Für Virginie Despentes ist Propaganda omnipräsent. Gender ist Propaganda. Fernsehserien sind Propaganda. Werbung ist Propaganda. Bestimmte Aspekte der Wirtschaftspolitik nach der Wirtschaftskrise sind Propaganda. Krieg ist nicht so ganz Propaganda, wird aber durch sie angetrieben, sowie durch Gender und Fernsehserien. Mit den ganzen Nachrichten und mit ihrer Biografie wundert es mich, dass sie so optimistisch sein kann. Für vieles in unserer Gesellschaft macht sie ein böses „kollektiv unterbewusstes Patriarchat" verantwortlich. Sie dreht sich eine weitere Zigarette und lächelt ihren Terrier Philomena an. Als Philomenas Schnarchen unseren Dreh unterbricht, reagiert sie sachlich und ehrlich—wie ihre Ansichten. „Du kannst versuchen, sie auf die andere Seite zu legen", sagt sie, „aber ich denke, sie wird zurückkommen."

Dann beschreibt sie mir den Moment, als sie Camille Paglia entdeckt hat. Das klingt sehr ähnlich, wenn Frauen den Moment beschreiben, wenn sie Werke von Virginie Despentes entdecken. „Es war ein Schock. Es war etwas Verbindendes", erklärt sie. „Ich konnte die Perspektive ändern, was nichts verdrängt hat. Aber wenn du andere Denkweisen entwickeln kannst, ändert das alles. Sobald du einmal verstanden hast, dass Vergewaltigung nicht deine Schuld ist, sondern ein politisches Instrument, um dich überall verletzbar zu machen."

Auch wenn sie viel über Verletzbarkeit und Opfersein spricht, scheint sie sich mit keinem der beiden zu identifizieren. Das schreibt sie zwei Faktoren zu: dem Schreiben und den Frauen.

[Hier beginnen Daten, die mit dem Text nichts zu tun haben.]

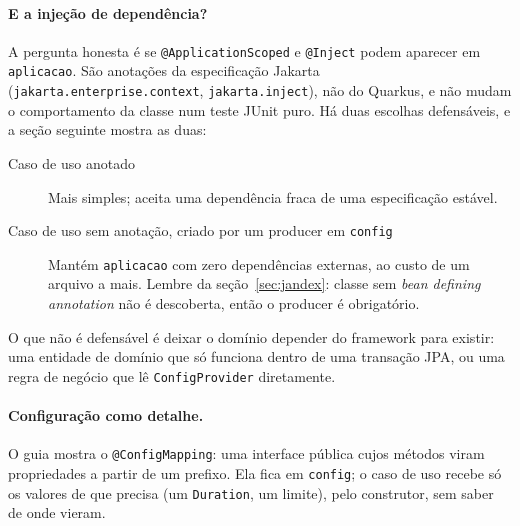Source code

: \paragraph{E a injeção de dependência?}
A pergunta honesta é se \texttt{@ApplicationScoped} e \texttt{@Inject}
podem aparecer em \texttt{aplicacao}. São anotações da especificação
Jakarta (\texttt{jakarta.enterprise.context}, \texttt{jakarta.inject}),
não do Quarkus, e não mudam o comportamento da classe num teste JUnit
puro. Há duas escolhas defensáveis, e a seção seguinte mostra as duas:
\begin{description}
\item[Caso de uso anotado] Mais simples; aceita uma dependência fraca de
  uma especificação estável.
\item[Caso de uso sem anotação, criado por um producer em \texttt{config}]
  Mantém \texttt{aplicacao} com zero dependências externas, ao custo de
  um arquivo a mais. Lembre da seção~\ref{sec:jandex}: classe sem
  \emph{bean defining annotation} não é descoberta, então o producer é
  obrigatório.
\end{description}

O que não é defensável é deixar o domínio depender do framework para
existir: uma entidade de domínio que só funciona dentro de uma transação
JPA, ou uma regra de negócio que lê \texttt{ConfigProvider} diretamente.

\paragraph{Configuração como detalhe.}
O guia  mostra o
\texttt{@ConfigMapping}: uma interface pública cujos métodos viram
propriedades a partir de um prefixo. Ela fica em \texttt{config}; o caso
de uso recebe só os valores de que precisa (um \texttt{Duration}, um
limite), pelo construtor, sem saber de onde vieram.
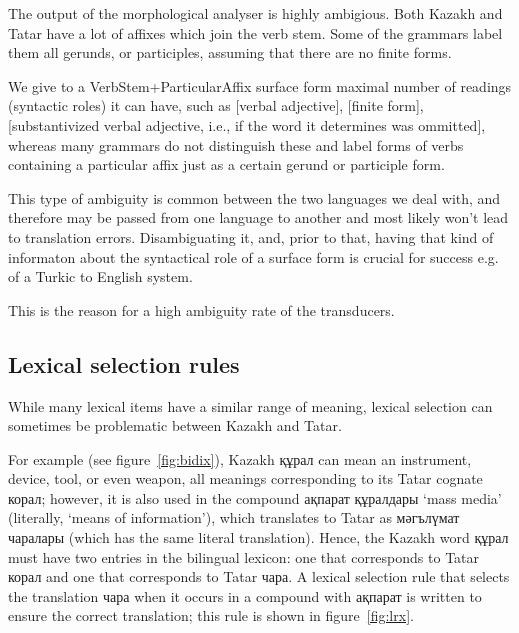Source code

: \documentclass[11pt]{article}
\newcommand{\eng}[1]{`#1'}
\begin{document}
The output of the morphological analyser is highly ambigious. Both Kazakh and Tatar have a lot of affixes which join the
verb stem. Some of the grammars label them all gerunds, or participles, assuming that there are no finite forms.

We give to a VerbStem+ParticularAffix surface form maximal number of readings (syntactic roles) it can have, such as [verbal
adjective], [finite form], [substantivized verbal adjective, i.e., if the word it determines was ommitted], whereas many grammars
do not distinguish these and label forms of verbs containing a particular affix just as a certain gerund or participle form.

This type of ambiguity is common between the two languages we deal with, and therefore may be passed from one language
to another and most likely won't lead to translation errors. Disambiguating it, and, prior to that, having that kind of
informaton about the syntactical role of a surface form is crucial for success e.g. of a Turkic to English system. 

This is the reason for a high ambiguity rate of the transducers.
  

\subsection{Lexical selection rules}

While many lexical items have a similar range of meaning, lexical selection can sometimes be problematic between Kazakh and Tatar.

For example (see figure~\ref{fig:bidix}), Kazakh құрал can mean an instrument, device, tool, or even weapon, all meanings corresponding to its Tatar cognate корал; however, it is also used in the compound ақпарат құралдары \eng{mass media} (literally, \eng{means of information}), which translates to Tatar as мәгълүмат чаралары (which has the same literal translation).  Hence, the Kazakh word құрал must have two entries in the bilingual lexicon: one that corresponds to Tatar корал and one that corresponds to Tatar чара.  A lexical selection rule that selects the translation чара when it occurs in a compound with ақпарат is written to ensure the correct translation; this rule is shown in figure~\ref{fig:lrx}.
\end{document}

„Das hat sich nach dem Erscheinen von King Kong Theorie massiv verändert", sagt sie. „In Frankreich wurde das Buch von vielen Frauen gelesen und es entstand ein Gefühl der Verbundenheit mit vielen von ihnen. Nach diesem Buch habe ich zum ersten Mal einen Film ohne Vergewaltigungsszene gemacht. Ich habe Romane ohne Vergewaltigungsszenen geschrieben. Das war kein bewusster Prozess, aber ich habe an Projekten ohne echte Vergewaltigungsszene gearbeitet. Also nehme ich an, dass es etwas Heilendes gegeben haben muss. Ich habe nicht mehr so oft daran gedacht, angegriffen zu werden."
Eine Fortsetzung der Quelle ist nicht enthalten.